Kölner Tümmler, Pommerngänse, Orpington-Hühner, Sachsenenten – Geflügel bestimmte am Wochenende das Bild in der Rendsburger Nordmarkhalle. Im Rahmen der 48. Schau des Rassegeflügelzuchtvereins „Eider“ Rendsburg (RGZV) wurden 250 Tiere präsentiert und von Wertungsrichtern in Augenschein genommen.
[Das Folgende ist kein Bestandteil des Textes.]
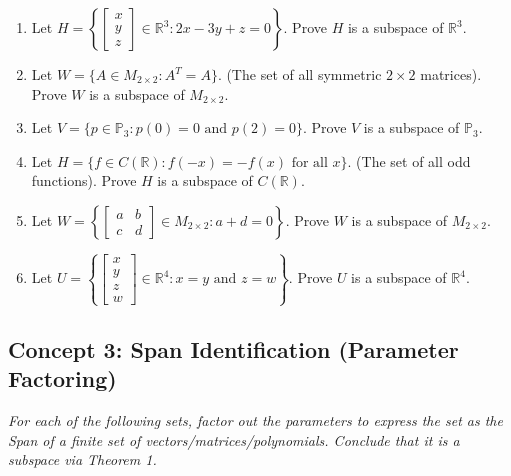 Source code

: \documentclass[11pt]{article}
\begin{document}
\begin{enumerate}[resume]
    \item Let $H = \left\{ \begin{bmatrix} x \\ y \\ z \end{bmatrix} \in \mathbb{R}^3 : 2x - 3y + z = 0 \right\}$. Prove $H$ is a subspace of $\mathbb{R}^3$.
    \item Let $W = \{A \in M_{2\times 2} : A^T = A\}$. (The set of all symmetric $2 \times 2$ matrices). Prove $W$ is a subspace of $M_{2\times 2}$.
    \item Let $V = \{p \in \mathbb{P}_3 : p(0) = 0 \text{ and } p(2) = 0\}$. Prove $V$ is a subspace of $\mathbb{P}_3$.
    \item Let $H = \{f \in C(\mathbb{R}) : f(-x) = -f(x) \text{ for all } x\}$. (The set of all odd functions). Prove $H$ is a subspace of $C(\mathbb{R})$.
    \item Let $W = \left\{ \begin{bmatrix} a & b \\ c & d \end{bmatrix} \in M_{2\times 2} : a+d = 0 \right\}$. Prove $W$ is a subspace of $M_{2\times 2}$.
    \item Let $U = \left\{ \begin{bmatrix} x \\ y \\ z \\ w \end{bmatrix} \in \mathbb{R}^4 : x=y \text{ and } z=w \right\}$. Prove $U$ is a subspace of $\mathbb{R}^4$.
\end{enumerate}

\subsection*{Concept 3: Span Identification (Parameter Factoring)}
\textit{For each of the following sets, factor out the parameters to express the set as the Span of a finite set of vectors/matrices/polynomials. Conclude that it is a subspace via Theorem 1.}
\end{document}

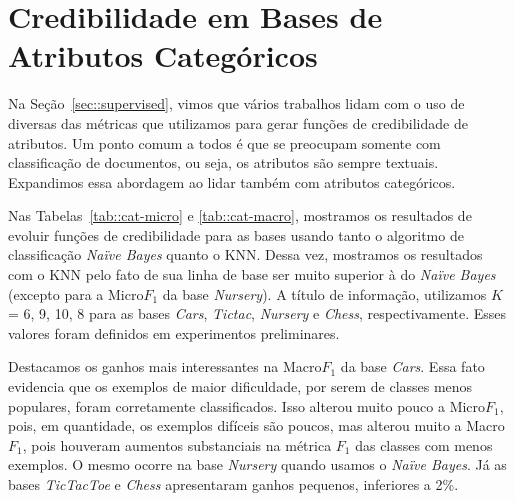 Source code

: 

\section{Credibilidade em Bases de Atributos Categóricos}
\label{sec::categorias}


Na Seção~\ref{sec::supervised}, vimos que vários trabalhos lidam com o uso de diversas das métricas que utilizamos para gerar funções de credibilidade de atributos. Um ponto comum a todos
é que se preocupam somente com classificação de documentos, ou seja, os atributos são sempre textuais. Expandimos essa abordagem ao lidar também com atributos categóricos.

Nas Tabelas~\ref{tab::cat-micro} e \ref{tab::cat-macro}, mostramos os resultados de evoluir funções de credibilidade para as bases usando tanto o algoritmo de classificação \textit{Naïve Bayes} quanto o \textsc{KNN}. Dessa vez, mostramos os resultados com o \textsc{KNN} pelo fato de sua linha de base ser muito superior à do \textit{Naïve Bayes} (excepto para a Micro$F_1$ da base \textit{Nursery}). A título de informação, utilizamos $K$ = 6, 9, 10, 8 para as bases \textit{Cars}, \textit{Tictac}, \textit{Nursery} e \textit{Chess}, respectivamente. Esses valores foram definidos em experimentos preliminares.

Destacamos os ganhos mais interessantes na Macro$F_1$ da base \textit{Cars}. Essa fato evidencia que os exemplos de maior dificuldade, por serem de classes menos populares, foram corretamente classificados. Isso alterou muito pouco a Micro$F_1$, pois, em quantidade, os exemplos difíceis são poucos, mas alterou muito a Macro$F_1$, pois houveram aumentos substanciais na métrica $F_1$ das classes com menos exemplos. O mesmo ocorre na base \textit{Nursery} quando usamos o \textit{Naïve Bayes}. Já as bases \textit{TicTacToe} e \textit{Chess} apresentaram ganhos pequenos, inferiores a 2\%.

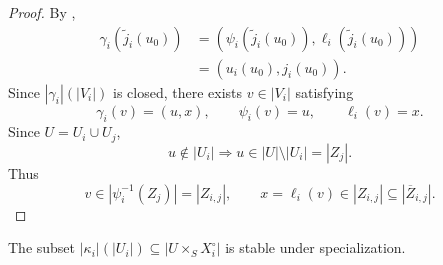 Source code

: \begin{proof}
  By ,
  \[
  \begin{aligned}
    \gamma_i(\widetilde j_i(u_0))
      &=(\psi_i(\widetilde j_i(u_0)),
          \ell_i(\widetilde j_i(u_0)))\\
      &=(u_i(u_0),j_i(u_0)).
  \end{aligned}
  \]
  Since $|\gamma_i|(|V_i|)$ is closed, there exists $v\in|V_i|$ satisfying
  \[
    \gamma_i(v)=(u,x),\qquad
    \psi_i(v)=u,\qquad \ell_i(v)=x.                               \tag{31}
  \]
  Since $U=U_i\cup U_j$,
  \[
    u\notin|U_i|\Longrightarrow u\in|U|\setminus|U_i|=|Z_j|.
  \]
  Thus
  \[
    v\in|\psi_i^{-1}(Z_j)|=|Z_{i,j}|,
    \qquad
    x=\ell_i(v)\in|Z_{i,j}|\subseteq|\overline Z_{i,j}|.
  \]
\end{proof}

\begin{lemma}
  \label{lemma:nagata-intermediate-overlap-specialization-closed}

  The subset
  $|\kappa_i|(|U_i|)\subseteq|U\times_SX_i^\circ|$ is stable under
  specialization.
\end{lemma}

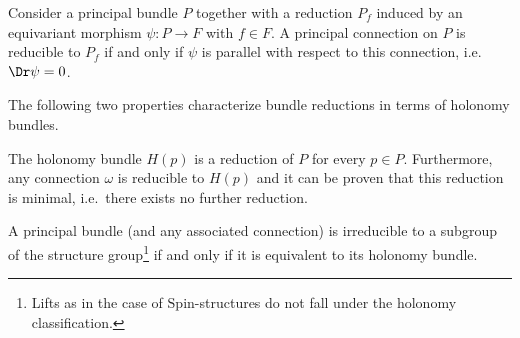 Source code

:     \begin{property}\label{bundle:connection_reducibility}
        Consider a principal bundle $P$ together with a reduction $P_f$ induced by an equivariant morphism $\psi:P\rightarrow F$ with $f\in F$. A principal connection on $P$ is reducible to $P_f$ if and only if $\psi$ is parallel with respect to this connection, i.e.~$\Dr\psi=0$.
    \end{property}

    The following two properties characterize bundle reductions in terms of holonomy bundles.
    \begin{property}
        The holonomy bundle $H(p)$ is a reduction of $P$ for every $p\in P$. Furthermore, any connection $\omega$ is reducible to $H(p)$ and it can be proven that this reduction is minimal, i.e.~there exists no further reduction.
    \end{property}
    \begin{result}\label{bundle:reducible_holonomy}
        A principal bundle (and any associated connection) is irreducible to a subgroup of the structure group\footnote{Lifts as in the case of $\mathrm{Spin}$-structures do not fall under the holonomy classification.} if and only if it is equivalent to its holonomy bundle.
    \end{result}

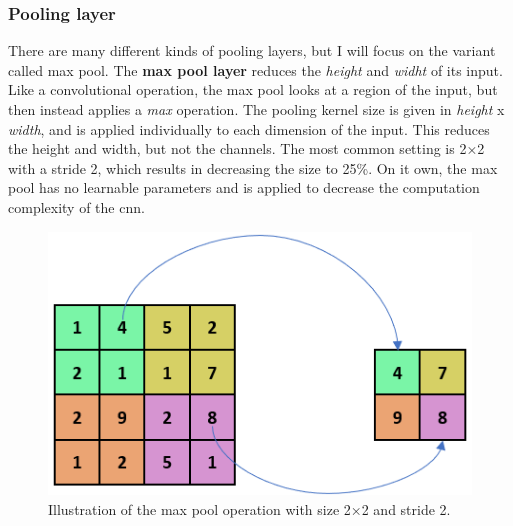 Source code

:     
    
\subsubsection{Pooling layer}
    There are many different kinds of pooling layers, but I will focus on the variant called max pool. The \textbf{max pool layer} reduces the \textit{height} and \textit{widht} of its input\cite{o2015introduction_convolutions}. Like a convolutional operation, the max pool looks at a region of the input, but then instead applies a \textit{max} operation. The pooling kernel size is given in \textit{height} x \textit{width}, and is applied individually to each dimension of the input. This reduces the height and width, but not the channels. The most common setting is 2×2 with a stride 2, which results in decreasing the size to 25\%. On it own, the max pool has no learnable parameters and is applied to decrease the computation complexity of the \gls{cnn}.

    \begin{figure}[H]
        \centering
        \includegraphics[scale=0.5]{figures/max_pool.png}
        \caption[The max pool operation]{Illustration of the max pool operation with size 2×2 and stride 2.}
      	\medskip 
        \label{maxpool_fig}
    \end{figure}

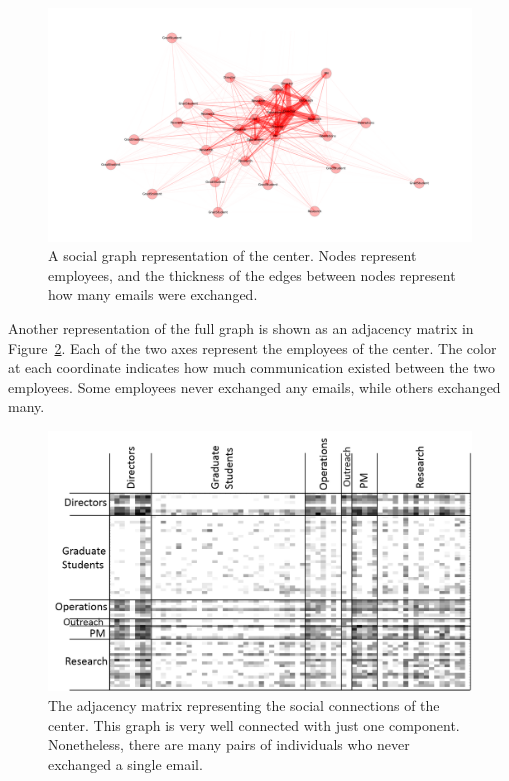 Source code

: \documentclass[12pt]{report}
\begin{document}
\begin{figure}[t]
    \centering
    \includegraphics[width=\columnwidth,trim={4mm .5mm 0mm 5mm},clip]{HumeGraph2}
    \vspace{-17pt}
    \caption[The social network of the center]{A social graph representation of the center.  Nodes represent employees, and the thickness of the edges between nodes represent how many emails were exchanged.}
    \label{fig:social_net}
\end{figure}

Another representation of the full graph is shown as an adjacency matrix in Figure~\ref{fig:adj_matrix}.
Each of the two axes represent the employees of the center.
The color at each coordinate indicates how much communication existed between the two employees.
Some employees never exchanged any emails, while others exchanged many.

\begin{figure}[t]
    \centering
    \includegraphics[width=\columnwidth,trim={4mm .5mm 0mm 5mm},clip]{adj_matrix}
    \vspace{-17pt}
    \caption[The dataset represented as an adjacency matrix]{The adjacency matrix representing the social connections of the center.  This graph is very well connected with just one component.  Nonetheless, there are many pairs of individuals who never exchanged a single email.}
    \label{fig:adj_matrix}
\end{figure}
\end{document}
Dabei waren die Söhne von Hans Junker aus Meggerdorf besonders erfolgreich. Der sechsjährige Paul errang mit seinen Zwerg-Seidenhühnern den Landesverbandspreis, sein Bruder Norman (14) gewann den Preis des Kreisverbandes mit seinen Deutschen Peking-Enten, und Felix (13) konnte das begehrte „Eider-Band“ für seine Schwarzen Pommernenten mit nach Hause nehmen. „Dieser Preis ist so wertvoll, weil er nur bei unserer Schau vergeben wird“, erklärte RGZV-Mitglied Nele Carstens.
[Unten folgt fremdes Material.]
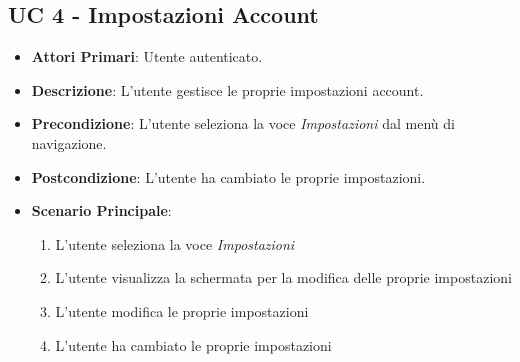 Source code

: 	\subsection{UC 4 - Impostazioni Account}
		
		
		\begin{itemize}
			\item \textbf{Attori Primari}: Utente autenticato.
			\item \textbf{Descrizione}: L'utente gestisce le proprie impostazioni account.
			\item \textbf{Precondizione}: L'utente seleziona la voce \textit{Impostazioni} dal menù di navigazione.
			\item \textbf{Postcondizione}: L'utente ha cambiato le proprie impostazioni.
			\item \textbf{Scenario Principale}:
			\begin{enumerate}
				\item{L'utente seleziona la voce \textit{Impostazioni}}
				\item{L'utente visualizza la schermata per la modifica delle proprie impostazioni}
				\item{L'utente modifica le proprie impostazioni}
				\item{L'utente ha cambiato le proprie impostazioni}
			\end{enumerate}	
		\end{itemize}
			

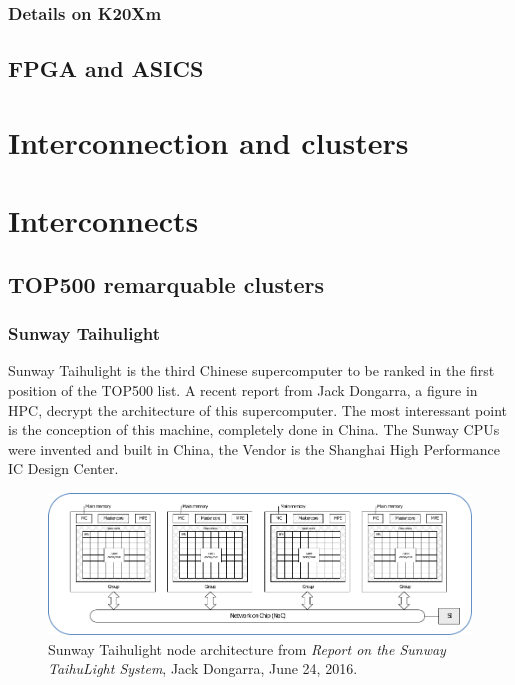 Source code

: \subsubsection{Details on K20Xm}


\subsection{FPGA and ASICS}

\section{Interconnection and clusters}

\section{Interconnects}


\subsection{TOP500 remarquable clusters}
\subsubsection{Sunway Taihulight}

Sunway Taihulight is the third Chinese supercomputer to be ranked in the first position of the TOP500 list. 
A recent report from Jack Dongarra, a figure in HPC, decrypt the architecture of this supercomputer\cite{dongarra2016report}. 
The most interessant point is the conception of this machine, completely done in China. 
The Sunway CPUs were invented and built in China, the Vendor is the Shanghai High Performance IC Design Center. 

\begin{figure}
\centering
\includegraphics[scale=1]{figures/Chap1/report_sunway_CPE}
\caption{Sunway Taihulight node architecture from \textit{Report on the Sunway TaihuLight System}, Jack Dongarra, June 24, 2016.}
\label{fig:chap1_report_sunway_CPE}
\end{figure}

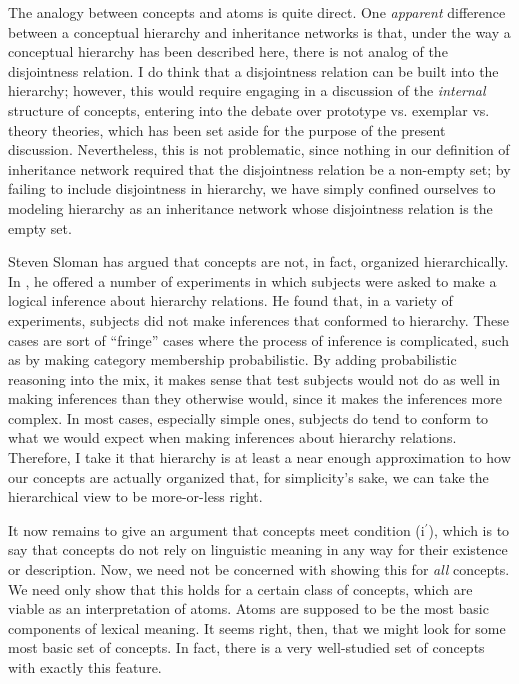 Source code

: \documentclass[12pt]{amsart}
\begin{document}
The analogy between concepts and atoms is quite direct. One \emph{apparent} difference between a conceptual hierarchy and inheritance networks is that, under the way a conceptual hierarchy has been described here, there is not analog of the disjointness relation. I do think that a disjointness relation can be built into the hierarchy; however, this would require engaging in a discussion of the \emph{internal} structure of concepts, entering into the debate over prototype vs. exemplar vs. theory theories, which has been set aside for the purpose of the present discussion. Nevertheless, this is not problematic, since nothing in our definition of inheritance network required that the disjointness relation be a non-empty set; by failing to include disjointness in hierarchy, we have simply confined ourselves to modeling hierarchy as an inheritance network whose disjointness relation is the empty set.

Steven Sloman has argued that concepts are not, in fact, organized hierarchically. In \cite{sloman_categorical_1998}, he offered a number of experiments in which subjects were asked to make a logical inference about hierarchy relations. He found that, in a variety of experiments, subjects did not make inferences that conformed to hierarchy. These cases are sort of ``fringe'' cases where the process of inference is complicated, such as by making category membership probabilistic. By adding probabilistic reasoning into the mix, it makes sense that test subjects would not do as well in making inferences than they otherwise would, since it makes the inferences more complex. In most cases, especially simple ones, subjects do tend to conform to what we would expect when making inferences about hierarchy relations. Therefore, I take it that hierarchy is at least a near enough approximation to how our concepts are actually organized that, for simplicity's sake, we can take the hierarchical view to be more-or-less right.

It now remains to give an argument that concepts meet condition (i$^\prime$), which is to say that concepts do not rely on linguistic meaning in any way for their existence or description. Now, we need not be concerned with showing this for \emph{all} concepts. We need only show that this holds for a certain class of concepts, which are viable as an interpretation of atoms. Atoms are supposed to be the most basic components of lexical meaning. It seems right, then, that we might look for some most basic set of concepts. In fact, there is a very well-studied set of concepts with exactly this feature.
\end{document}
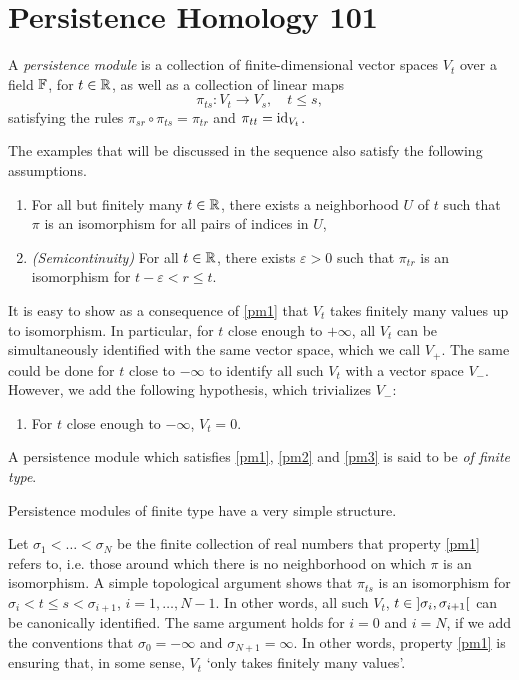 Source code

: \chapter{Persistence Homology 101}

\begin{definition}
A \emph{persistence module} is a collection of finite-dimensional vector spaces $V_t$ over a field $\mathbb{F}$, for $t \in \mathbb{R}$, as well as a collection of linear maps
\begin{equation}
\pi_{ts} \colon V_t \to V_s, \quad t\leq s,
\end{equation}
satisfying the rules $\pi_{sr} \circ \pi_{ts} = \pi_{tr}$ and $\pi_{tt} = \mathrm{id}_{V_t}$.

The examples that will be discussed in the sequence also satisfy the following assumptions.
\begin{enumerate}[label=\roman*)]
\item\label{pm1} For all but finitely many $t \in \mathbb{R}$, there exists a neighborhood $U$ of $t$ such that $\pi$ is an isomorphism for all pairs of indices in $U$,
\item\label{pm2} \textit{(Semicontinuity)} For all $t \in \mathbb{R}$, there exists $\varepsilon > 0$ such that $\pi_{tr}$ is an isomorphism for $t-\varepsilon < r \leq t$.
\end{enumerate}

It is easy to show as a consequence of \ref{pm1} that $V_t$ takes finitely many values up to isomorphism. In particular, for $t$ close enough to $+\infty$, all $V_t$ can be simultaneously identified with the same vector space, which we call $V_+$. The same could be done for $t$ close to $-\infty$ to identify all such $V_t$ with a vector space $V_-$. However, we add the following hypothesis, which trivializes $V_-$:

\begin{enumerate}[resume*]
\item\label{pm3} For $t$ close enough to $-\infty$, $V_t = 0$.
\end{enumerate}

A persistence module which satisfies \ref{pm1}, \ref{pm2} and \ref{pm3} is said to be \emph{of finite type}.
\end{definition}

Persistence modules of finite type have a very simple structure.

Let $\sigma_1 < \dots < \sigma_N$ be the finite collection of real numbers that property \ref{pm1} refers to, i.e. those around which there is no neighborhood on which $\pi$ is an isomorphism. A simple topological argument shows that $\pi_{ts}$ is an isomorphism for $\sigma_i < t \leq s < \sigma_{i+1}$, $i = 1, \dots, N-1$. In other words, all such $V_t$, $t \in \ointerval{\sigma_i}{\sigma_{i+1}}$ can be canonically identified. The same argument holds for $i = 0$ and $i = N$, if we add the conventions that $\sigma_0 = -\infty$ and $\sigma_{N+1} = \infty$. In other words, property \ref{pm1} is ensuring that, in some sense, $V_t$ `only takes finitely many values'.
Paul Junker hat sich für Zwerg-Seidenhühner entschieden, „weil sie so klein und plüschig sind“. Felix züchtet Pommerenten, weil er ebenfalls ihr schönes Aussehen mag und weil sie auf der roten Liste für vom Aussterben bedrohte Rassen stehen. „Meine Söhne übernehmen die Verantwortung für ihre Tiere“, betonte Vater Hans Junker. „Und sie füttern auch mein Geflügel mit, wenn ich wegen meines Schichtdienstes tagsüber keine Zeit dafür habe.“

Marten Both aus Owschlag wurde mit seinen Tauben „Deutsche Modeneser Schietti“ 2. Jugendvereinsmeister. Aber der Zwölfjährige will sich jetzt lieber dem Fußballspielen widmen. „Vielleicht steige ich später wieder in die Vogelzucht ein“, meinte er.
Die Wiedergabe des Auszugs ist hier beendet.